Abstract
Purpose :
During the visual critical period, sensory experience refines the structure and function of visual circuits. Disruption to visual input during the critical period can lead to amblyopia and sustained visual impairment. The basis of this plasticity was long thought to be limited to cortical circuits, yet recently described thalamic ocular dominance plasticity challenges this dogma and demonstrates greater complexity underlying visual plasticity. Yet how visual experience modulates responses of thalamic neurons or how the thalamus modulates CP timing is incompletely understood. The simple visual circuitry and natural absence of a cortex makes zebrafish an ideal thalamus-centric model to understand subcortical mechanisms of critical period regulation and visual plasticity.
Methods :
We have developed novel behavioral assays to control visual experience in larval zebrafish and demonstrate a developmental critical period where visual experience drives neural and behavioral change. We combine calcium imaging, glutamatergic imaging, optogenetics, and pharmacology to assess neural physiology in vivo and with neuron level resolution.
Results :
In our thalamus-centric model, we show that visual experience leads to sustained changes in a subset of genetically defined thalamus neurons, which we call AMNs, to regulate visually-mediated behavioral performance - specifically the turning direction during an easily screened visually evoked search behavior.
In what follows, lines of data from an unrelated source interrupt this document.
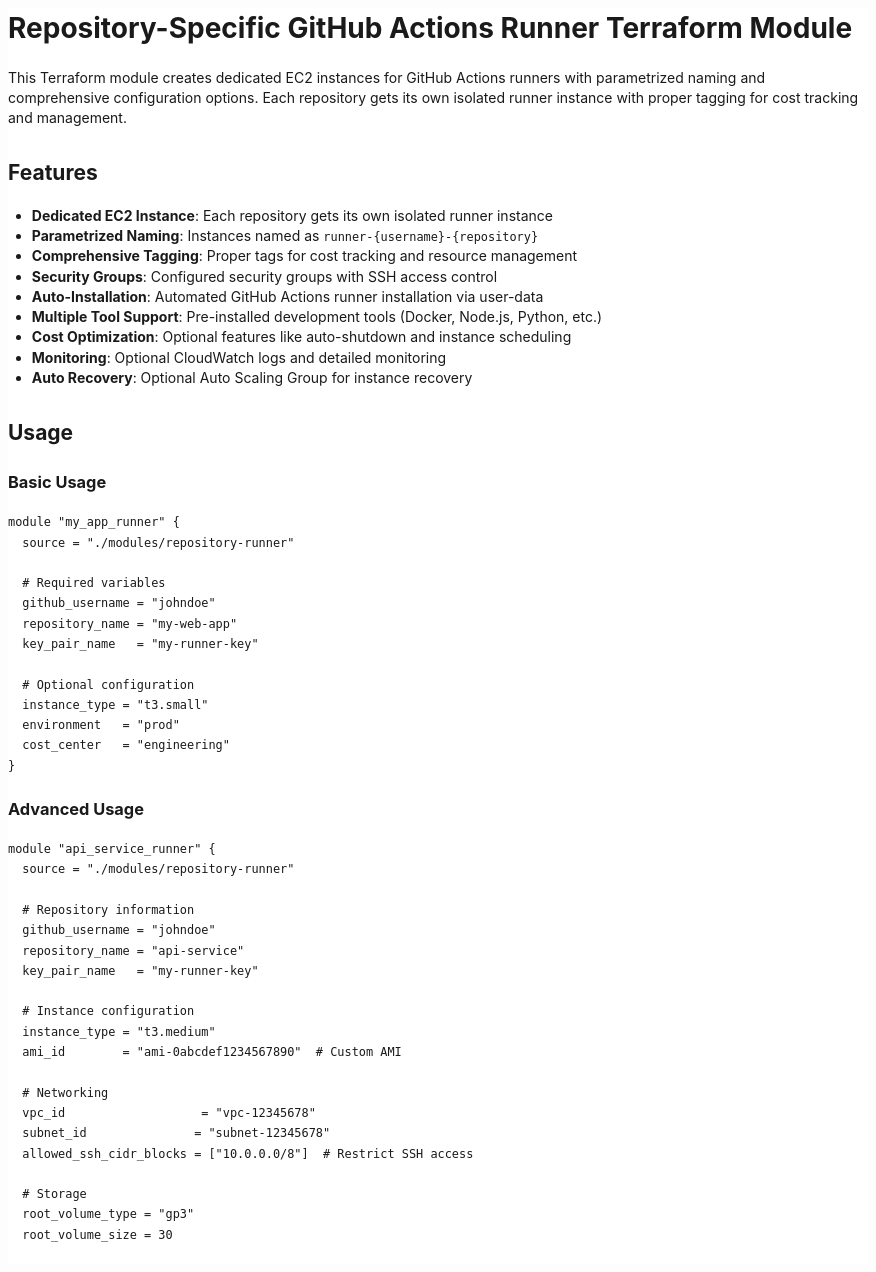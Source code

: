 # Repository-Specific GitHub Actions Runner Terraform Module

This Terraform module creates dedicated EC2 instances for GitHub Actions runners with parametrized naming and comprehensive configuration options. Each repository gets its own isolated runner instance with proper tagging for cost tracking and management.

## Features

- **Dedicated EC2 Instance**: Each repository gets its own isolated runner instance
- **Parametrized Naming**: Instances named as `runner-{username}-{repository}`
- **Comprehensive Tagging**: Proper tags for cost tracking and resource management
- **Security Groups**: Configured security groups with SSH access control
- **Auto-Installation**: Automated GitHub Actions runner installation via user-data
- **Multiple Tool Support**: Pre-installed development tools (Docker, Node.js, Python, etc.)
- **Cost Optimization**: Optional features like auto-shutdown and instance scheduling
- **Monitoring**: Optional CloudWatch logs and detailed monitoring
- **Auto Recovery**: Optional Auto Scaling Group for instance recovery

## Usage

### Basic Usage

```hcl
module "my_app_runner" {
  source = "./modules/repository-runner"
  
  # Required variables
  github_username = "johndoe"
  repository_name = "my-web-app"
  key_pair_name   = "my-runner-key"
  
  # Optional configuration
  instance_type = "t3.small"
  environment   = "prod"
  cost_center   = "engineering"
}
```

### Advanced Usage

```hcl
module "api_service_runner" {
  source = "./modules/repository-runner"
  
  # Repository information
  github_username = "johndoe"
  repository_name = "api-service"
  key_pair_name   = "my-runner-key"
  
  # Instance configuration
  instance_type = "t3.medium"
  ami_id        = "ami-0abcdef1234567890"  # Custom AMI
  
  # Networking
  vpc_id                   = "vpc-12345678"
  subnet_id               = "subnet-12345678"
  allowed_ssh_cidr_blocks = ["10.0.0.0/8"]  # Restrict SSH access
  
  # Storage
  root_volume_type = "gp3"
  root_volume_size = 30
  
```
Moreover, hemisphere-specific functional changes in AMNs correlate with changes in visuomotor behavior, establishing a role of thalamic plasticity in modulating motor performance. Last, we show that the timing of thalamic plasticity is established by inhibitory signaling.
Conclusions :
Together, our work demonstrates that visual plasticity is more broadly conserved and shows that visual experience leads to neuron-level functional changes in the thalamus that require inhibitory signaling to establish critical period timing. Further, our work establishes zebrafish as a powerful model to study thalamuc visual plasticity, which is amendable to high throughput genetic and pharmacological screening, which will pave the way to identity theraptuics to modulate visual plasticity and favor repair.
This abstract was presented at the 2023 ARVO Annual Meeting, held in New Orleans, LA, April 23-27, 2023.